[DATASET RECORDS — start]

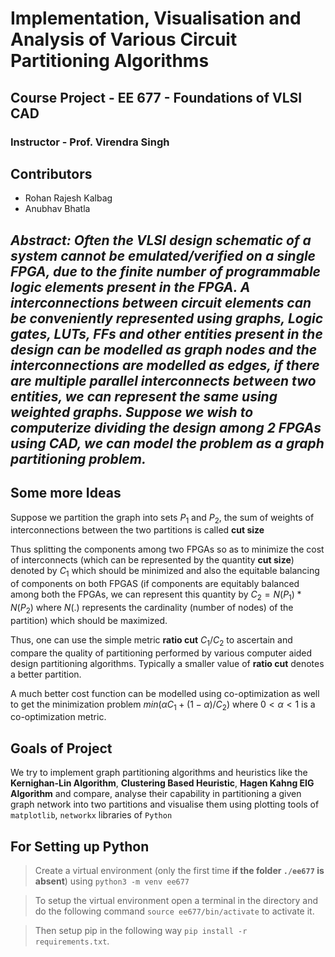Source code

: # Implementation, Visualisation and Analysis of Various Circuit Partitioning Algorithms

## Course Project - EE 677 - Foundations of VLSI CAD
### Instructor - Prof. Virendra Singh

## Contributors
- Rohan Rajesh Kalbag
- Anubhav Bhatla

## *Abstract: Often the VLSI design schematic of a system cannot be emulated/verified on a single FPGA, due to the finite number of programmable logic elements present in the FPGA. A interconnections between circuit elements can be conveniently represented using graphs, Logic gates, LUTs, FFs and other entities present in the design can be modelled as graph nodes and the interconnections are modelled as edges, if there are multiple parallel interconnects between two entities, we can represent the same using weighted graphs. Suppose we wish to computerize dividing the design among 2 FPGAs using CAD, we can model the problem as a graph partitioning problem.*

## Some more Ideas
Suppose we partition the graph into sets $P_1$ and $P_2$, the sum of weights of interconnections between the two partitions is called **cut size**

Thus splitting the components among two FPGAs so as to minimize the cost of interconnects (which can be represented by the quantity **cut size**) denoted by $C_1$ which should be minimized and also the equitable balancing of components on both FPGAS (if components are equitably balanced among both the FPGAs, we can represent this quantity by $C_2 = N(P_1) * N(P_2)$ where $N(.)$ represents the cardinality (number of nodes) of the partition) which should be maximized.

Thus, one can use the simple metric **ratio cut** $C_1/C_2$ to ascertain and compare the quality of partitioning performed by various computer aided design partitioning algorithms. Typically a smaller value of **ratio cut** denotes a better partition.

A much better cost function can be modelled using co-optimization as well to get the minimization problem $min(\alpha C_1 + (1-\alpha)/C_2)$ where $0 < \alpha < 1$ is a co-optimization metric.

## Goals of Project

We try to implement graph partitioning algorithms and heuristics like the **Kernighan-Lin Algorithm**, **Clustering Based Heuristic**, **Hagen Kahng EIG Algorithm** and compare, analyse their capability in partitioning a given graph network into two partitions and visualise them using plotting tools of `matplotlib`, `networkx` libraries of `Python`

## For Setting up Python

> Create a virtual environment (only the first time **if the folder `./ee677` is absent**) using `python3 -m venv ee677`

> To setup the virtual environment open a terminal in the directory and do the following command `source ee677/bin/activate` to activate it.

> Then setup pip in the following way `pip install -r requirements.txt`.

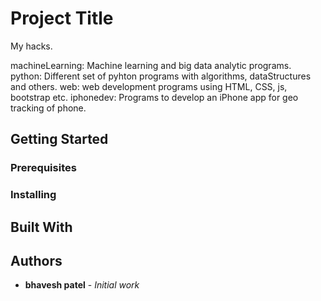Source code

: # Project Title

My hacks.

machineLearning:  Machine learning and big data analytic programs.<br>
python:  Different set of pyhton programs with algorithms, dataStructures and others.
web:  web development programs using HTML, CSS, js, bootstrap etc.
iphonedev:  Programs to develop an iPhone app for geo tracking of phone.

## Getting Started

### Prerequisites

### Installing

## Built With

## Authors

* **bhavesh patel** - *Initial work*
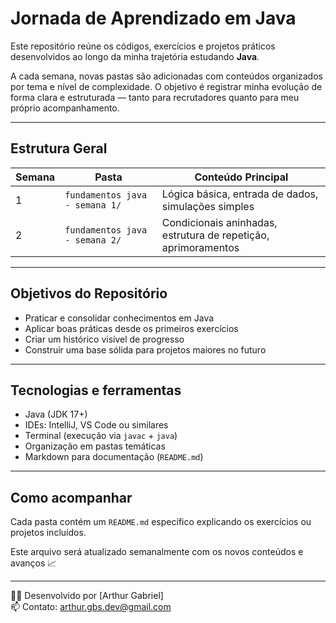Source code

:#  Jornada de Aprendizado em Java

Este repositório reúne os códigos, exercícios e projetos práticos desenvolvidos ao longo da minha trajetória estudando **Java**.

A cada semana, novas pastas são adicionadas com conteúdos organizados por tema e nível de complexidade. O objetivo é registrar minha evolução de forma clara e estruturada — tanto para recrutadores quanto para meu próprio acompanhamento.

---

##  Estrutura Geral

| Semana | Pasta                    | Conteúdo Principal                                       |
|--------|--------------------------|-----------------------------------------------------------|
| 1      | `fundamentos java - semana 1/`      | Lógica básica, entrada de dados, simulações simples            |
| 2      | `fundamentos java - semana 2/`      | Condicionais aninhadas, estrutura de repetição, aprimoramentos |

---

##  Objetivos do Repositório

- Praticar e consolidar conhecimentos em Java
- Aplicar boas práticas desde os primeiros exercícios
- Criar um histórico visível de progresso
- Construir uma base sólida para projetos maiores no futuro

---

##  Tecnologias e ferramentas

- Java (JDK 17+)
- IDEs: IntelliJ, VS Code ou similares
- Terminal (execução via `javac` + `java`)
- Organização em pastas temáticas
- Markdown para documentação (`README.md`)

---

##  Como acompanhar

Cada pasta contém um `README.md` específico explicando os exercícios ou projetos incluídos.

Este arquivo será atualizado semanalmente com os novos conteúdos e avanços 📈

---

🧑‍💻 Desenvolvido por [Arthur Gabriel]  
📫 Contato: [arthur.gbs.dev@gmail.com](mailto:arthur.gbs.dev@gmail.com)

[DATASET RECORDS — finish]

* [WORK TO COMPLETE] From the first line of the records through the line containing "Suppose we partition", please output exactly those lines and nothing more, leaving out the pictures.

* [RESPONSE AREA]
Source code

: # Implementation, Visualisation and Analysis of Various Circuit Partitioning Algorithms

## Course Project - EE 677 - Foundations of VLSI CAD
### Instructor - Prof. Virendra Singh

## Contributors
- Rohan Rajesh Kalbag
- Anubhav Bhatla

## *Abstract: Often the VLSI design schematic of a system cannot be emulated/verified on a single FPGA, due to the finite number of programmable logic elements present in the FPGA. A interconnections between circuit elements can be conveniently represented using graphs, Logic gates, LUTs, FFs and other entities present in the design can be modelled as graph nodes and the interconnections are modelled as edges, if there are multiple parallel interconnects between two entities, we can represent the same using weighted graphs. Suppose we wish to computerize dividing the design among 2 FPGAs using CAD, we can model the problem as a graph partitioning problem.*

## Some more Ideas
Suppose we partition the graph into sets $P_1$ and $P_2$, the sum of weights of interconnections between the two partitions is called **cut size**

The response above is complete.